Will Fortress America learn from the mistake of the suppression of the
Venona findings?
They will probably wind up whining about how much they loved us like Markus
Wolf did when the wall came down."We had to treat you all like infants to
protect you."
Submitted for your entertainment...
Bush's Master Plan For The Internet
By Kurt Nimmo
1-3-3
Bush and his Machiavellian minions will no longer put up with you roaming
free into dangerous territory on the internet. You need to be corralled,
electronically tethered, kept away from sites promoting conspiracy theories
-- in other words, information the corporate media, the official US
Ministry of Disinformation, does not want you to read or see. It's now
increasingly obvious the Bushites want to lock us up in a hermetically
sealed informational box and throw away the key. All the information they
consider worthwhile will be pumped in through a one-way hole.
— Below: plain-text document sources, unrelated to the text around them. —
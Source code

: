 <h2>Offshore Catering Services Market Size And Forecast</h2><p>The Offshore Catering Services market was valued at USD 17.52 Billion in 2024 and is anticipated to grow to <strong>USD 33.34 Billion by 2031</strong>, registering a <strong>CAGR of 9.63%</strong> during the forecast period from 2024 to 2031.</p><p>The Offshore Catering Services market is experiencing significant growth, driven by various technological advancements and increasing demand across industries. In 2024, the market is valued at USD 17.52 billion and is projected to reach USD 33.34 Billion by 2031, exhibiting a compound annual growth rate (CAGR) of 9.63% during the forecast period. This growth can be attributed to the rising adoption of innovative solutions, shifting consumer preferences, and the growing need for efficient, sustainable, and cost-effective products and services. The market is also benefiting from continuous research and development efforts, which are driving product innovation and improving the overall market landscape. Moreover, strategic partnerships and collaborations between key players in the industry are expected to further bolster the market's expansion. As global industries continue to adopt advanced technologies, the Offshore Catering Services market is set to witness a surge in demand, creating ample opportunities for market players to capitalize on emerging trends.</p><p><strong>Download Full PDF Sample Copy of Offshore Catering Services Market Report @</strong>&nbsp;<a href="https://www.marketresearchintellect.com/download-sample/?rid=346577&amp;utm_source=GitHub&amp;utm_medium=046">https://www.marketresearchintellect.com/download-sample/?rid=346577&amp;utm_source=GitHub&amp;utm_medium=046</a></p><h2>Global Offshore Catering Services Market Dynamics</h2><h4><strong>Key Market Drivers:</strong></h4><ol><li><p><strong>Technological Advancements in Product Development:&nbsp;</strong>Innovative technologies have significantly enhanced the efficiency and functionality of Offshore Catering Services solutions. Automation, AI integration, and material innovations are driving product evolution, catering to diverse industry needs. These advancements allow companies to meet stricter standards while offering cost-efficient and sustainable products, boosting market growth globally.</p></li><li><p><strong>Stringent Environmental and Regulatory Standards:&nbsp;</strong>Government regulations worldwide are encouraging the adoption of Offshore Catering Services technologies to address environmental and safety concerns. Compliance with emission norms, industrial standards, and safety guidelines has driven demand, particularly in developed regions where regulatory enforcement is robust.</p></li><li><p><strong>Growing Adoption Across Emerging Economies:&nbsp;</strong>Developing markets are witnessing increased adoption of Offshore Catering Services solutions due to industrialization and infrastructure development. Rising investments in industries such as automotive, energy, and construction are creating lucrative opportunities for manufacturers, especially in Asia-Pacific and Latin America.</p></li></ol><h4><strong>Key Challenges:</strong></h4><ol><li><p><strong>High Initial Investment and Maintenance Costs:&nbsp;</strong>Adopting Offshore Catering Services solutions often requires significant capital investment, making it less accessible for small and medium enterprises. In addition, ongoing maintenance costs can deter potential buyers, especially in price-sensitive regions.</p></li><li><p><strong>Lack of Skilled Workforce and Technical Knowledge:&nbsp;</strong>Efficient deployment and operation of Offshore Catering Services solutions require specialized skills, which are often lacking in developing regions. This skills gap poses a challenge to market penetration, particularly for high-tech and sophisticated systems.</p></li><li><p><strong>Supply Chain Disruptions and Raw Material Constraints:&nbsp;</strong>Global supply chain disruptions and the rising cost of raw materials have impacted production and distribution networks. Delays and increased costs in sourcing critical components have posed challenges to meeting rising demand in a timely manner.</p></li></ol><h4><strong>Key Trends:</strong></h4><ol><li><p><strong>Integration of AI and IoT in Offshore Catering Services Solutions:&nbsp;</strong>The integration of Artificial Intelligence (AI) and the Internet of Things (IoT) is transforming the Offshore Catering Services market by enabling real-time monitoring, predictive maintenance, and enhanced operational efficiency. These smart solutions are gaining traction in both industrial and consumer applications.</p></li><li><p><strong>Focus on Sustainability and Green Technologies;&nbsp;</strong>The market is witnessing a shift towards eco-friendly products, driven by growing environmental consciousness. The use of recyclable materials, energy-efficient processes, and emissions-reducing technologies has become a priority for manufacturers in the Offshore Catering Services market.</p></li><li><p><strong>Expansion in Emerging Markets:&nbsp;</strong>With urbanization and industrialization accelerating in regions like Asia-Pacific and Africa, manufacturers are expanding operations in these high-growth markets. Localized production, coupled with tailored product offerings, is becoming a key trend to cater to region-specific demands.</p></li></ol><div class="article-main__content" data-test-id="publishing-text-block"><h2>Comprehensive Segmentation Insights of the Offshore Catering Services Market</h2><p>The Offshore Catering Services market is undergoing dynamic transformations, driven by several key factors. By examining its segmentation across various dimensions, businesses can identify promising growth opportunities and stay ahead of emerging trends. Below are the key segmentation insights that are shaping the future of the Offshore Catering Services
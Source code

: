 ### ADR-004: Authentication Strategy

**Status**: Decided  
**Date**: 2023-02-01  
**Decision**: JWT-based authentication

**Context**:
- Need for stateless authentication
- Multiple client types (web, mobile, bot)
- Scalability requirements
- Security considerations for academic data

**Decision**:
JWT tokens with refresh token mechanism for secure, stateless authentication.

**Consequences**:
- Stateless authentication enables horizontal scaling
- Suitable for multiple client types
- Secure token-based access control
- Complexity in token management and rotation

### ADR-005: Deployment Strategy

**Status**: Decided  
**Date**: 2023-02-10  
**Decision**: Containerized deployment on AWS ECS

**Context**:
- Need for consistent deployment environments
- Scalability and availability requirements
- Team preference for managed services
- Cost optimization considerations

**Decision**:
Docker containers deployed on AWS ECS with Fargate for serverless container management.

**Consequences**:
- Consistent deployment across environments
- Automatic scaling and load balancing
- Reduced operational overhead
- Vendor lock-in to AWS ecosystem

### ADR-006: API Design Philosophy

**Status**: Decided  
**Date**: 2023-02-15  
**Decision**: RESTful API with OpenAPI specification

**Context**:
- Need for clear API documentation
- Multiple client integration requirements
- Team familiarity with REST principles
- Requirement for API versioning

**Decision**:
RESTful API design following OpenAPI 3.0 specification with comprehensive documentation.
During war, as they say, the first causality is truth. And war -- all the
time and everywhere people resist -- is what Bush will deliver. It will be
easier for him to accomplish this if you can't read the truth, if you
remain ignorant, or if you are obstructed from organizing and speaking out
on the internet against war and madness. Bush knows this -- or, at least,
those around him know this. The internet, regardless of its trashy and lame
commercial characteristics, is a nearly perfect medium for organizing. It's
a thorn in the side of neo-cons and fascists everywhere.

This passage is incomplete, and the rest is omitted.